_To do_: Across the entries below, determine how many lines include the word "Semantic". State only the resulting number.
* * * * * * * * *
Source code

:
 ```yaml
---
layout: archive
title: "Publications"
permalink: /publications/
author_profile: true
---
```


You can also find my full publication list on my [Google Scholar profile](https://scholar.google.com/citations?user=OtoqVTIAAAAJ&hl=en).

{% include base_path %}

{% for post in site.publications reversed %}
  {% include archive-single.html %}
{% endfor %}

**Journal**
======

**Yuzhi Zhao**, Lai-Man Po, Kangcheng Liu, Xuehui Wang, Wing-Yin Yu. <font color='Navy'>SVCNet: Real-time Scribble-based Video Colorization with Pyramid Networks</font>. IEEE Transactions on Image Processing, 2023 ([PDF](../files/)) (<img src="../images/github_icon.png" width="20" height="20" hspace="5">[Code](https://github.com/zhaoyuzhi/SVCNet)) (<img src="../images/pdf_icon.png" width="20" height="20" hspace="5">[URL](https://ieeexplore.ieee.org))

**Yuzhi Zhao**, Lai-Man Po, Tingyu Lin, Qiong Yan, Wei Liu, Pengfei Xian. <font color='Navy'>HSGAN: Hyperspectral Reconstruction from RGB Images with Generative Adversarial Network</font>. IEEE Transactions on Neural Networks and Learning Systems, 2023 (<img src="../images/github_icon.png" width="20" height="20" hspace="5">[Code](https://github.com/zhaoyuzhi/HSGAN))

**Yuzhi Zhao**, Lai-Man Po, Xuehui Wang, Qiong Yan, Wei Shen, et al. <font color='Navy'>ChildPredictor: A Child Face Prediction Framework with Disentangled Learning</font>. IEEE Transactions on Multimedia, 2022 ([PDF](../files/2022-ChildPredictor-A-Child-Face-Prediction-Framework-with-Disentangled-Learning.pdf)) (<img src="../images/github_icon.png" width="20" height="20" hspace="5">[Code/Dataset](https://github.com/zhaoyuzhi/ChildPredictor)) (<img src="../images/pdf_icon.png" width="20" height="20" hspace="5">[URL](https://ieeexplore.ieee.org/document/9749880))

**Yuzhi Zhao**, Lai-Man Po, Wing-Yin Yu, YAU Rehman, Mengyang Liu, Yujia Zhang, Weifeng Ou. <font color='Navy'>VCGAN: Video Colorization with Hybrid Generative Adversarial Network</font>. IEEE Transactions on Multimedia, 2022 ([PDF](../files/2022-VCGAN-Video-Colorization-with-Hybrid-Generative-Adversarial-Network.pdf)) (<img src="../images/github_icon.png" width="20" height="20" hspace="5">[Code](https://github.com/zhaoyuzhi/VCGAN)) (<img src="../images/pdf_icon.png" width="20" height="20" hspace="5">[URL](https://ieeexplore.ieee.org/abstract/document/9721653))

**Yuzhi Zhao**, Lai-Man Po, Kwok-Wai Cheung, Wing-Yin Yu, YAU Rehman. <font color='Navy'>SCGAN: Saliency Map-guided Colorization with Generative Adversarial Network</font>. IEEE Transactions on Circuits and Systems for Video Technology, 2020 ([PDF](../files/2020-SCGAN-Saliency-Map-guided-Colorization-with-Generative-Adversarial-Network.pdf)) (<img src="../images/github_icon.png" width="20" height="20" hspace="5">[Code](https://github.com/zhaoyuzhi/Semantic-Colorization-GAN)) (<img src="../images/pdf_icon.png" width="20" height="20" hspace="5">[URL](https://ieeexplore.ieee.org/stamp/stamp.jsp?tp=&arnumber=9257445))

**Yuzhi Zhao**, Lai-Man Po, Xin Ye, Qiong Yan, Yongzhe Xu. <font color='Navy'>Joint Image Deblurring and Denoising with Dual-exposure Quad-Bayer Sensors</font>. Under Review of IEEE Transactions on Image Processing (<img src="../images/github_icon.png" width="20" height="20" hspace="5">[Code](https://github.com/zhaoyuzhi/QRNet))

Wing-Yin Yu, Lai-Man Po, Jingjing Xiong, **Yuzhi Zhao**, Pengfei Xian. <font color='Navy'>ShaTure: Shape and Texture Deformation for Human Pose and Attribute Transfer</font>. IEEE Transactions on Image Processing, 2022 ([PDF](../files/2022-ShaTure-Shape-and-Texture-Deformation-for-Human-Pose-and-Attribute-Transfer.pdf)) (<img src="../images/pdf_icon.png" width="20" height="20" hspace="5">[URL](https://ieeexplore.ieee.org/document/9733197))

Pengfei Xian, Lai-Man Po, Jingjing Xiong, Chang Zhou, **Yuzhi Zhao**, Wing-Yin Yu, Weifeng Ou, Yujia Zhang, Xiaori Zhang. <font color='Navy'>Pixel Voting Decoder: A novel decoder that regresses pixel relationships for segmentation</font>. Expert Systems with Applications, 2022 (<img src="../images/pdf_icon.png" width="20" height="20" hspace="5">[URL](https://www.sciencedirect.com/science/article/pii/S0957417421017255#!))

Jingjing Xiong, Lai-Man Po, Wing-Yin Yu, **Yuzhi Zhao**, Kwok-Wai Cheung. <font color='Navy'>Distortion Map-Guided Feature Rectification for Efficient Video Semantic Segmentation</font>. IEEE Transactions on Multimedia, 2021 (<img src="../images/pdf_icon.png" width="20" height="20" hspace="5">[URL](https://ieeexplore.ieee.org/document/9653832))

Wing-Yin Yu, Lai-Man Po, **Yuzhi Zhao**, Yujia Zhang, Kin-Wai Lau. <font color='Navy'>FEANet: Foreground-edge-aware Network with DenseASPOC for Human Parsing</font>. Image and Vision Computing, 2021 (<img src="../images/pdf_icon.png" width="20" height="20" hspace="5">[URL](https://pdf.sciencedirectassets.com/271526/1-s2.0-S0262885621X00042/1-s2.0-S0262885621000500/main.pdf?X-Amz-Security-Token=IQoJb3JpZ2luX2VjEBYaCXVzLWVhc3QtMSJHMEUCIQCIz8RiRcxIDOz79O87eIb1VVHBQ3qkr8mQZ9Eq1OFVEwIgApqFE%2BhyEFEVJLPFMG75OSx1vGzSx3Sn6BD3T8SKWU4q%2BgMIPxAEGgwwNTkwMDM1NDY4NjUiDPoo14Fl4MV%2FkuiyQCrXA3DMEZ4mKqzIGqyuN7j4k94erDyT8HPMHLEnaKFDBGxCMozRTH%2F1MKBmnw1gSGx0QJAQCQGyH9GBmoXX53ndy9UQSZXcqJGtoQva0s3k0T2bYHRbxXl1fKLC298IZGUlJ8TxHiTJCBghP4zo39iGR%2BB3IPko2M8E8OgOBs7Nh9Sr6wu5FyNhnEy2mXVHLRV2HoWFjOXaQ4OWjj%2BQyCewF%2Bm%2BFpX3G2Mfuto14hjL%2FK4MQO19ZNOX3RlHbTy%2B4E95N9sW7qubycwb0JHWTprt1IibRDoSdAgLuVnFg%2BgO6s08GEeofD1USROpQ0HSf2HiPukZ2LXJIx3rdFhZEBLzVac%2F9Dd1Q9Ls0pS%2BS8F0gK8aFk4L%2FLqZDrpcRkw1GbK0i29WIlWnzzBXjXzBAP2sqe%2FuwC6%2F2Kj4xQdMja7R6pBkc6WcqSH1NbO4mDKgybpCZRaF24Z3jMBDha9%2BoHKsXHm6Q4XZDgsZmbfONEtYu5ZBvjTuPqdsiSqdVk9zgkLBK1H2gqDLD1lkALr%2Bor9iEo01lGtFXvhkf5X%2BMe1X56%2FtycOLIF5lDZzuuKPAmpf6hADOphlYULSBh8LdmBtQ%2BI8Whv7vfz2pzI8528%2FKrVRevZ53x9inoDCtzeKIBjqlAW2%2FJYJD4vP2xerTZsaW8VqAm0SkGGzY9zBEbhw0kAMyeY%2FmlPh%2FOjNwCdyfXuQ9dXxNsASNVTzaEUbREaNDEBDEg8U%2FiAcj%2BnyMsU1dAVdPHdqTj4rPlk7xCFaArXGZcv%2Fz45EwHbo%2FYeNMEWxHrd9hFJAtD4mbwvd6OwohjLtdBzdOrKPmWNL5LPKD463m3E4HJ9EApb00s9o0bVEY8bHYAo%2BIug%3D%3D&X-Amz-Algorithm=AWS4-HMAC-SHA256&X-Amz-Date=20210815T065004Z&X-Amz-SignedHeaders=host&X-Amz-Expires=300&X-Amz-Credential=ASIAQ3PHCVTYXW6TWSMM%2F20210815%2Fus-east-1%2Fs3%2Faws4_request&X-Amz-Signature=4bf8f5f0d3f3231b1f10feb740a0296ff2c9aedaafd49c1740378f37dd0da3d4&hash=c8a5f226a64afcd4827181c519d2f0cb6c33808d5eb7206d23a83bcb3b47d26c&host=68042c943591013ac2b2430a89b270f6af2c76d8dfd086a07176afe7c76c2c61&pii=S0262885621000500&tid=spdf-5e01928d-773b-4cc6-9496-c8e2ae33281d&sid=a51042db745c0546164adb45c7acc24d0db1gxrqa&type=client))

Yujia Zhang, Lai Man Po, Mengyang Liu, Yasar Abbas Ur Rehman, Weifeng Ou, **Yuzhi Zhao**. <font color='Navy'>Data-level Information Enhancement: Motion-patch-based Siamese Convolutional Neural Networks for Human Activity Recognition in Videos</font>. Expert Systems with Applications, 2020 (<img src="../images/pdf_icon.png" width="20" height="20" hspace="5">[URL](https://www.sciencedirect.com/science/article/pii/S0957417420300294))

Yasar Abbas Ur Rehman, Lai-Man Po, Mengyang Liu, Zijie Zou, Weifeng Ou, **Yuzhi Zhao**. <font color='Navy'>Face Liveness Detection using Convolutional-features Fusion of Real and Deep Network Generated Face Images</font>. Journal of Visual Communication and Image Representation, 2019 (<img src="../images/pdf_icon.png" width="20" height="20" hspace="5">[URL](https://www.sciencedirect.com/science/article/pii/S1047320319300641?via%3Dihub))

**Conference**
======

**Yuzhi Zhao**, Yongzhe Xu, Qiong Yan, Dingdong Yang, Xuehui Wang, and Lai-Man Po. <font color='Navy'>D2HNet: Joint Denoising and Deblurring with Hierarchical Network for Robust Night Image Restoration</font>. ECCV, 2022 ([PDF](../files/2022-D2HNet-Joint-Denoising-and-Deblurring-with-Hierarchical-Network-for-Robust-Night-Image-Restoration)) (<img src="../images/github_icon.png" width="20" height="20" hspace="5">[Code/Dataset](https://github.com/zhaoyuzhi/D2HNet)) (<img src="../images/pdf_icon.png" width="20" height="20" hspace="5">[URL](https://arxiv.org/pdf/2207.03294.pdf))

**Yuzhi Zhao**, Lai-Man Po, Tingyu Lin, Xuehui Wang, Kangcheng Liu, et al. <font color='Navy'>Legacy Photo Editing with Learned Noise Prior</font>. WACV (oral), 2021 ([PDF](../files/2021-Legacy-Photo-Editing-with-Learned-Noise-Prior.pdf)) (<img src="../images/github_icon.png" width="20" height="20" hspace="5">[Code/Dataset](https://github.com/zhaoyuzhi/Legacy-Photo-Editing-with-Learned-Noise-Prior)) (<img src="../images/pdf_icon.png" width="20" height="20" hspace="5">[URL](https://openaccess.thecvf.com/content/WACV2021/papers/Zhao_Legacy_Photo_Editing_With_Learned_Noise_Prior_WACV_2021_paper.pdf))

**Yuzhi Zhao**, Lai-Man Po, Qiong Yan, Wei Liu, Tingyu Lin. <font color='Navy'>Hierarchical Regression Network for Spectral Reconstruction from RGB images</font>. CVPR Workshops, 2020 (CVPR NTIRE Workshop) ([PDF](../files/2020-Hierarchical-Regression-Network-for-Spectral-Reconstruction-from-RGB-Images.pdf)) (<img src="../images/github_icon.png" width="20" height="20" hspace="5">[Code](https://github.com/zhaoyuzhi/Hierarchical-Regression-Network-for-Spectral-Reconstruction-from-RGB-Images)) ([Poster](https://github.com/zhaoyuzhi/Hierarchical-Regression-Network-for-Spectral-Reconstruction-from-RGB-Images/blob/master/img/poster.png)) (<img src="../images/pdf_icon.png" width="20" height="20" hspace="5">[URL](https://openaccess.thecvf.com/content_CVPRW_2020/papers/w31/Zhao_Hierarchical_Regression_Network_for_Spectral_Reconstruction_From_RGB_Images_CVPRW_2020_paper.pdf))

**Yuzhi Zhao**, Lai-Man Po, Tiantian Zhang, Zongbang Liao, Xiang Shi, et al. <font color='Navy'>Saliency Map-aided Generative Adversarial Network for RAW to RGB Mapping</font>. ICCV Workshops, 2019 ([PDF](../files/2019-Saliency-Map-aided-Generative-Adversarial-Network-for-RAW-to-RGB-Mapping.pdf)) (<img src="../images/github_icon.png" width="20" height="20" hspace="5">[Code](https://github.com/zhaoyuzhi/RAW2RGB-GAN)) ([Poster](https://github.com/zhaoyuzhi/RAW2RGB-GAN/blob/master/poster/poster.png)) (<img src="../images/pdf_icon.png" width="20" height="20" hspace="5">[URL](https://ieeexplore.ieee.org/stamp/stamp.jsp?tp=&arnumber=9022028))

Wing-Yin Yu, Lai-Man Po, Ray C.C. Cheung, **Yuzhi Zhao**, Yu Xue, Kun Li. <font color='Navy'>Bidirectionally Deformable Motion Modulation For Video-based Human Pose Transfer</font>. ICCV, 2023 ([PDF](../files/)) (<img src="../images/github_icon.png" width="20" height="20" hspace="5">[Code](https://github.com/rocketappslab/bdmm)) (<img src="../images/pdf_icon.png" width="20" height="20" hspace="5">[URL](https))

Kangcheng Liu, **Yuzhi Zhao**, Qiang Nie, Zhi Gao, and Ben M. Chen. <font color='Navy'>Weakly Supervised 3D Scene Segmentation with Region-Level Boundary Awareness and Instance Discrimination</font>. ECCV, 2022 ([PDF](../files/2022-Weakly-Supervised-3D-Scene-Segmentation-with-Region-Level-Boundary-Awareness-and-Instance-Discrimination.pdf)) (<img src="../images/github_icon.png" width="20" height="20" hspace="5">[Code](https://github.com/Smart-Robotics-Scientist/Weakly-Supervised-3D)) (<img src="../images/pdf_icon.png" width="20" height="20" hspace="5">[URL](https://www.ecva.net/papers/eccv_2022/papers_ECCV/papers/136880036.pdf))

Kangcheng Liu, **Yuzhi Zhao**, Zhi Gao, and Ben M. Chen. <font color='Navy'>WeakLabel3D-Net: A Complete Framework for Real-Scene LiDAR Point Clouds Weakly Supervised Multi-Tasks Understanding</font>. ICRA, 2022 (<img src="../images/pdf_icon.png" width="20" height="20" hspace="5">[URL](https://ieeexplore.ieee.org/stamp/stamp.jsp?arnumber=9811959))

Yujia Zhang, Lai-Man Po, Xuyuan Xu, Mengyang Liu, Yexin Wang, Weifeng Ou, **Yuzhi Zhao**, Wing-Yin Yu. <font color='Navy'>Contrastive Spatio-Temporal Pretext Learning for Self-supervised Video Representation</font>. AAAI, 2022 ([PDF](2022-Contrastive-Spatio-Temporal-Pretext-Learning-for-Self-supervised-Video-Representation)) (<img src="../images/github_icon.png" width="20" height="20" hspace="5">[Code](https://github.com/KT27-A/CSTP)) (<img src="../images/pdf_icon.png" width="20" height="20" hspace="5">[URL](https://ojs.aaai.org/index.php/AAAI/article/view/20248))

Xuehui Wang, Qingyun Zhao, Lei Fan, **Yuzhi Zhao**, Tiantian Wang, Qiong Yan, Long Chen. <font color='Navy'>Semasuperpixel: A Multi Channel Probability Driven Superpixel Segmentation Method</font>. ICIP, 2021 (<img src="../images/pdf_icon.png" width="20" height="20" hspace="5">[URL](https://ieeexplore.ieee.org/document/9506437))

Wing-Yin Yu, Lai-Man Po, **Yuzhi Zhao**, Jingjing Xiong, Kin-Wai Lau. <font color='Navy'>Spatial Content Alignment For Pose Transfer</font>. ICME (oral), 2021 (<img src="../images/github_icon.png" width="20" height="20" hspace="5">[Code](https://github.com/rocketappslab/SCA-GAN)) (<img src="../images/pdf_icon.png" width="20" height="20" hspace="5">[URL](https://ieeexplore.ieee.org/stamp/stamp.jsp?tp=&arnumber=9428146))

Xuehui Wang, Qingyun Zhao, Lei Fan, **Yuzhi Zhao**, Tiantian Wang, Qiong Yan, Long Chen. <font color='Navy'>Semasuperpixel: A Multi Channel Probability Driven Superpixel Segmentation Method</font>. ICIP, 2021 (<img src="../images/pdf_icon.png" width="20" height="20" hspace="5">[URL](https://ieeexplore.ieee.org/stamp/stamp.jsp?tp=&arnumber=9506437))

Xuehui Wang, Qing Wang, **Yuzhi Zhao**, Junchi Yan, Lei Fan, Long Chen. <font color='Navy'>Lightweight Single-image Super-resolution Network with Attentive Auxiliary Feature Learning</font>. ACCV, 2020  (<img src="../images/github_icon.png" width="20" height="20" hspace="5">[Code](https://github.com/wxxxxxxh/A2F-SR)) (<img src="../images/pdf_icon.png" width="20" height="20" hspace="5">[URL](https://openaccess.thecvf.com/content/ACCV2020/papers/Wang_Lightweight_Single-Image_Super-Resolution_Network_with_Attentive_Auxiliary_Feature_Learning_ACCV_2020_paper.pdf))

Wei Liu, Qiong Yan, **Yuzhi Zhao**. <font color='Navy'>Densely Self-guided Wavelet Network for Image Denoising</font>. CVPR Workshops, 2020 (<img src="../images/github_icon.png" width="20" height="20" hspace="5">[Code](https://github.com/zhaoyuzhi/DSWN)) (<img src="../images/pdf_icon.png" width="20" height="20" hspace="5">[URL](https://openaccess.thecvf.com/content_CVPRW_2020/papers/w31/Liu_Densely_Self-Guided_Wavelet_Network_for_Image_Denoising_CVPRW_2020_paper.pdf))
* * * * * * * * *
_Finished task_: 2